A humble art board worker dons disguises and creates a string of false identities to con the Government out of £120,000.

Reynolds dreamed up fake theatrical companies and even wrote a play to help her fraud.

It was about a woman who uses a false identity to become a Hollywood producer.

Now Reynolds, of Seafield Road, Redbridge, Southampton, is behind bars after pleaded guilty to eight counts including fraud and forgery.

Winchester Crown Court heard that the 42- year-old falsely claimed VAT credits in the name of bogus theatre companies Myths and Mirrors, Dreamweavers and Plan B.

She also used a variety of aliases and posed as several different people when signing the paperwork.

Using wigs and make up, she created numerous personas for herself working across Britain including Rebecca Perry, Alison Kennedy and Jessica Maynard.

She managed to claim at least £119,000 before being caught, the court heard.

Along with four counts of VAT fraud, she also admitted having a false driving licence and falsifying letters that looked like they were meant to come from solicitors and HM Revenue and Customs officers.

Prosecutors accepted her pleas and chose not to push for a trial on 12 other similar charges.

Reynolds will be sentenced before the end of the month at Southampton Crown Court. She was remanded in custody and showed no emotion as she was led from the dock.

It is thought that Reynolds has taken on 11 different aliases in the past ten years.

She was Jessica Maynard when she worked for the Southern Arts Board in Winchester 2001 as a theatre officer administering grants.

In 2003 she moved to Burton-Upon-Trent in Staffordshire where she pretended to be identical twins with the names of the writer TS Eliot’s daughters, Claire and Chess.

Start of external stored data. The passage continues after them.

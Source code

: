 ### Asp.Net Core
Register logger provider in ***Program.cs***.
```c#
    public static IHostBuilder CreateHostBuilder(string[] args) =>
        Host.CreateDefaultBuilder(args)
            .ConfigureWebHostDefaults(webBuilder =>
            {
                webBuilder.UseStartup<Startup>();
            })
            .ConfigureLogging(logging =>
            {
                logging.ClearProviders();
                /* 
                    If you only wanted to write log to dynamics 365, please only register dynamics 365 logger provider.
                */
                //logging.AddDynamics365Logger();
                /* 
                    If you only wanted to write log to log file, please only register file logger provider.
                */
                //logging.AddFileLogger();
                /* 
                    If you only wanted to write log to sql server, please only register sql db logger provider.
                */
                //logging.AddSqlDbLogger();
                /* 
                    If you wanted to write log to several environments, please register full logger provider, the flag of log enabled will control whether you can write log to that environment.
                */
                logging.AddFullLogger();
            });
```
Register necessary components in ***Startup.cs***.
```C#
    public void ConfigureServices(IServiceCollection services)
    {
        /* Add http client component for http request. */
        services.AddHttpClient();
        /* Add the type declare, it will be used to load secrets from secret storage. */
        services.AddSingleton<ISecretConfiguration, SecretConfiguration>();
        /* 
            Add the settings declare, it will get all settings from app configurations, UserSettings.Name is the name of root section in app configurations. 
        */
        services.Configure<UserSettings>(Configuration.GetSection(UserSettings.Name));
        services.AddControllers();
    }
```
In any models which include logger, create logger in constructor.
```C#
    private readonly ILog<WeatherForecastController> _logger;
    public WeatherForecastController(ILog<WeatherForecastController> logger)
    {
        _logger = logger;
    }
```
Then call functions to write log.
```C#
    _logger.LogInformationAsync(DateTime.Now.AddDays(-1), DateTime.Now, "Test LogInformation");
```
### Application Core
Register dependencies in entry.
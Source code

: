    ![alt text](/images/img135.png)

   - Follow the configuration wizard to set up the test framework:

She set up The Journeyman Theatre Company and convinced bosses at the Brewhouse Arts Centre to let her rehearse there free of charge for a play about a woman who uses a false identity to become a Hollywood producer. She also persuaded the centre to let her run courses.

But the ruse was rumbled after people noticed that the twin sisters were never seen together.

Staffordshire police investigated but did not find enough evidence for charges to be laid.

Reynolds later surfaced in Sheffield in 2004 in the guise of Rebecca Perry, this time promoting a UK tour of Picture Perfect by her new enterprise, Dreamweavers Theatre Company.

In 2005, her next known role was played out in Bristol as Alison Kennedy with her new theatre company called Plan B.

This time she was peddling a new play called Holding out for a Hero.

Actors who worked on her plays claim they were never paid.